- **SOURCE DATA**:
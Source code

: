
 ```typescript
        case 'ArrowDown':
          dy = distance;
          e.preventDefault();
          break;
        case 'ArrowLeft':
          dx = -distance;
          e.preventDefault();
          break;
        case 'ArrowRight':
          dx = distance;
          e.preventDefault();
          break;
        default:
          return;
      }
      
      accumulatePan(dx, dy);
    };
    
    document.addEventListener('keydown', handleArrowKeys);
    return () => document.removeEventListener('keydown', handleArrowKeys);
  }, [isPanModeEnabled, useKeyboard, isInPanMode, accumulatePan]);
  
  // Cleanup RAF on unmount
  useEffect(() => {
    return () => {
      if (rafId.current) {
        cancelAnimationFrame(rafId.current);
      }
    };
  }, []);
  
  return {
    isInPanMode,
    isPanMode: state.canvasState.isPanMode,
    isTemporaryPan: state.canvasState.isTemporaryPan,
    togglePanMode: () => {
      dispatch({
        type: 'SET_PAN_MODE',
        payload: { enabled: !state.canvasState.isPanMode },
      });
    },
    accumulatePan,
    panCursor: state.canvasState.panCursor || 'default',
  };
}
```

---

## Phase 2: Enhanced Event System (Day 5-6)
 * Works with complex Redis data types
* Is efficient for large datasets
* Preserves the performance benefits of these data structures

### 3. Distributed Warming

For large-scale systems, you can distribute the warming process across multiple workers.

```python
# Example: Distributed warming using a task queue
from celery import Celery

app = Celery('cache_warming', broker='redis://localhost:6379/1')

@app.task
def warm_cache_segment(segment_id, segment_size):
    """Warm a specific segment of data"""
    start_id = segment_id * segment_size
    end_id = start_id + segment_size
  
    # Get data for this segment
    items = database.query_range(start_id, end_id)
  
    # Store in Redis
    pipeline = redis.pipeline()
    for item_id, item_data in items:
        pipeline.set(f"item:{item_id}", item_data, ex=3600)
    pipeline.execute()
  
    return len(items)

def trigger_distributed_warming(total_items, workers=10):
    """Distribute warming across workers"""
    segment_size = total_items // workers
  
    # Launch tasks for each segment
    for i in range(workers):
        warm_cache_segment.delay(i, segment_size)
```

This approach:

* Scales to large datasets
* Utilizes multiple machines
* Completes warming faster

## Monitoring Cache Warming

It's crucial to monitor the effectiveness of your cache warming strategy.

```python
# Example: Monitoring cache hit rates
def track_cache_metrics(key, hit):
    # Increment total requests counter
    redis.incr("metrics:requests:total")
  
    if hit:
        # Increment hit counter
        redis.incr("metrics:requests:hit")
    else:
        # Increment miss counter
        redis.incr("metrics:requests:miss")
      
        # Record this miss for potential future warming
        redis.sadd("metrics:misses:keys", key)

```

- **TO DO**:
Your task is to reproduce the full listing exactly.

- **TASK RESPONSE**:
Source code

:
 ```typescript
        case 'ArrowDown':
          dy = distance;
          e.preventDefault();
          break;
        case 'ArrowLeft':
          dx = -distance;
          e.preventDefault();
          break;
        case 'ArrowRight':
          dx = distance;
          e.preventDefault();
          break;
        default:
          return;
      }
      
      accumulatePan(dx, dy);
    };
    
    document.addEventListener('keydown', handleArrowKeys);
    return () => document.removeEventListener('keydown', handleArrowKeys);
  }, [isPanModeEnabled, useKeyboard, isInPanMode, accumulatePan]);
  
  // Cleanup RAF on unmount
  useEffect(() => {
    return () => {
      if (rafId.current) {
        cancelAnimationFrame(rafId.current);
      }
    };
  }, []);
  
  return {
    isInPanMode,
    isPanMode: state.canvasState.isPanMode,
    isTemporaryPan: state.canvasState.isTemporaryPan,
    togglePanMode: () => {
      dispatch({
        type: 'SET_PAN_MODE',
        payload: { enabled: !state.canvasState.isPanMode },
      });
    },
    accumulatePan,
    panCursor: state.canvasState.panCursor || 'default',
  };
}
```

---

## Phase 2: Enhanced Event System (Day 5-6)
 * Works with complex Redis data types
* Is efficient for large datasets
* Preserves the performance benefits of these data structures

### 3. Distributed Warming

For large-scale systems, you can distribute the warming process across multiple workers.

```python
# Example: Distributed warming using a task queue
from celery import Celery

app = Celery('cache_warming', broker='redis://localhost:6379/1')

@app.task
def warm_cache_segment(segment_id, segment_size):
    """Warm a specific segment of data"""
    start_id = segment_id * segment_size
    end_id = start_id + segment_size
  
    # Get data for this segment
    items = database.query_range(start_id, end_id)
  
    # Store in Redis
    pipeline = redis.pipeline()
    for item_id, item_data in items:
        pipeline.set(f"item:{item_id}", item_data, ex=3600)
    pipeline.execute()
  
    return len(items)

def trigger_distributed_warming(total_items, workers=10):
    """Distribute warming across workers"""
    segment_size = total_items // workers
  
    # Launch tasks for each segment
    for i in range(workers):
        warm_cache_segment.delay(i, segment_size)
```

This approach:

* Scales to large datasets
* Utilizes multiple machines
* Completes warming faster

## Monitoring Cache Warming

It's crucial to monitor the effectiveness of your cache warming strategy.

```python
# Example: Monitoring cache hit rates
def track_cache_metrics(key, hit):
    # Increment total requests counter
    redis.incr("metrics:requests:total")
  
    if hit:
        # Increment hit counter
        redis.incr("metrics:requests:hit")
    else:
        # Increment miss counter
        redis.incr("metrics:requests:miss")
      
        # Record this miss for potential future warming
        redis.sadd("metrics:misses:keys", key)

```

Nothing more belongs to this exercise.